Cerca de 1.959 pessoas morreram em Bergamo por causa do Coronavírus. A cidade chegou ao seu limite como disse o prefeito. Os médicos no hospital Giovanni XXIII, o maior da cidade, também chegaram.

Eles colocam até sete pacientes por dia em ventilação mecânica e descansam, em média, um dia a cada duas semanas. Somente na província, mais de 50 médicos já foram infectados desde o início da pandemia.

“É muito triste pensar que tudo isso está acontecendo aqui bem perto. Não conheço essa igreja que recebeu tantos caixões na noite de ontem. Toda essa tragédia acontece aqui, mas por causa do isolamento parece que é longe, chega a ser um pouco confuso. Resumindo é um caos. Hoje saí pra comprar cigarro e um dos moradores me gritou ‘é pra ficar em casa!’”, relata Karilene.

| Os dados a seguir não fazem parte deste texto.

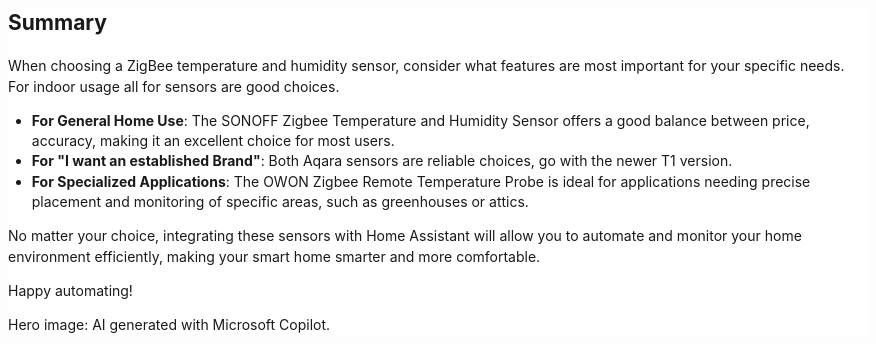 ## Summary

When choosing a ZigBee temperature and humidity sensor, consider what features are most important for your specific needs. For indoor usage all for sensors are good choices.

- **For General Home Use**: The SONOFF Zigbee Temperature and Humidity Sensor offers a good balance between price, accuracy, making it an excellent choice for most users.
- **For "I want an established Brand"**: Both Aqara sensors are reliable choices, go with the newer T1 version.
- **For Specialized Applications**: The OWON Zigbee Remote Temperature Probe is ideal for applications needing precise placement and monitoring of specific areas, such as greenhouses or attics.

No matter your choice, integrating these sensors with Home Assistant will allow you to automate and monitor your home environment efficiently, making your smart home smarter and more comfortable.

Happy automating!

Hero image: AI generated with Microsoft Copilot.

Os poucos habitantes com quem Karilene cruza quando consegue sair de casa não fazem sequer contato visual. Além do risco de contaminação, os moradores enfrentam um grande desafio emocional.

“Quanto a mim me pergunto porque estou em meio a tudo isso? Obvio que não encontro a resposta. Mas fico feliz por estar tranquila, saber que minha família está bem e otimista por que sei que tudo passa”, completa.